WORK INSTRUCTION:
Please copy each line below that contains the string "Zenbones".

[Dataset entries]
○ ○ ○ ○ ○
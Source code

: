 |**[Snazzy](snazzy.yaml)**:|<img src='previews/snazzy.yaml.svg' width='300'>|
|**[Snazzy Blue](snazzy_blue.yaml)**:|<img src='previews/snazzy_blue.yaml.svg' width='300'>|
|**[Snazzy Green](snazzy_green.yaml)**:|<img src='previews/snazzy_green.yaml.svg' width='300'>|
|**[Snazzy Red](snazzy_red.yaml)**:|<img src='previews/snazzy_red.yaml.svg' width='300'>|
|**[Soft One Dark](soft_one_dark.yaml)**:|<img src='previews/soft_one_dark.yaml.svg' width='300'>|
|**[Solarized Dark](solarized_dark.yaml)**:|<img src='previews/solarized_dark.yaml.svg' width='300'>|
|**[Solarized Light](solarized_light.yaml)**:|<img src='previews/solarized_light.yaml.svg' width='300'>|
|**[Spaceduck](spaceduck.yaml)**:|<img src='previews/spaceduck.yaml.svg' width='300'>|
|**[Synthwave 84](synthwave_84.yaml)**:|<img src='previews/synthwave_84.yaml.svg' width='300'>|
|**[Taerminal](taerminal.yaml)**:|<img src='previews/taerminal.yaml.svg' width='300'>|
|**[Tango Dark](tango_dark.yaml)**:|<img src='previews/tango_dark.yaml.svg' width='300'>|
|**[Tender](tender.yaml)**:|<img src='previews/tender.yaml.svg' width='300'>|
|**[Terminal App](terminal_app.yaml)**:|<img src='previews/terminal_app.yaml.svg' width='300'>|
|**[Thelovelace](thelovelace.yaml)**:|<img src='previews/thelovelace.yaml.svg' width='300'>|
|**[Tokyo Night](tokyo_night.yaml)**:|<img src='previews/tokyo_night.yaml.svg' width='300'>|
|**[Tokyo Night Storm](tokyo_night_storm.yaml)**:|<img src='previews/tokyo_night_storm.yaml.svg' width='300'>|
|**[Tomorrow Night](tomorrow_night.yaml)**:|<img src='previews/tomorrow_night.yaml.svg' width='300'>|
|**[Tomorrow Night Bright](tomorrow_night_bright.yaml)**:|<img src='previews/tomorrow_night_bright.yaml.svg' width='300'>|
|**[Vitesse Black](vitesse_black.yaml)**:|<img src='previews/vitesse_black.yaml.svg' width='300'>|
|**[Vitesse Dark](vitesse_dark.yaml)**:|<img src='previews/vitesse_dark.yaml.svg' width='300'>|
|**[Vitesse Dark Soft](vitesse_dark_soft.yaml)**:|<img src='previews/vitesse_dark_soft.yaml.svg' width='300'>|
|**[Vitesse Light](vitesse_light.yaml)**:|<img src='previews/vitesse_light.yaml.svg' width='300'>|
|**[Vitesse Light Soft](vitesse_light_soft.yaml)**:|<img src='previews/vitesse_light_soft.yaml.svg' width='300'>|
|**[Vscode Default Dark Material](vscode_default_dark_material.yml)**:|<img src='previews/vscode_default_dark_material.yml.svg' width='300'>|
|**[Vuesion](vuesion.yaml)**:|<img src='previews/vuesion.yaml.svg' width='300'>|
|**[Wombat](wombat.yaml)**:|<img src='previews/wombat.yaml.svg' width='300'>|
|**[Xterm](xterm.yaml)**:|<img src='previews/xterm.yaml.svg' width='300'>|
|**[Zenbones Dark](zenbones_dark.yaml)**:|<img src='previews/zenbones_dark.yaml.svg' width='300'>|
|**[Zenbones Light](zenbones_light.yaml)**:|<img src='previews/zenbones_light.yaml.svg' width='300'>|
○ ○ ○ ○ ○
SOLUTION BELOW:
|**[Zenbones Dark](zenbones_dark.yaml)**:|<img src='previews/zenbones_dark.yaml.svg' width='300'>|
|**[Zenbones Light](zenbones_light.yaml)**:|<img src='previews/zenbones_light.yaml.svg' width='300'>|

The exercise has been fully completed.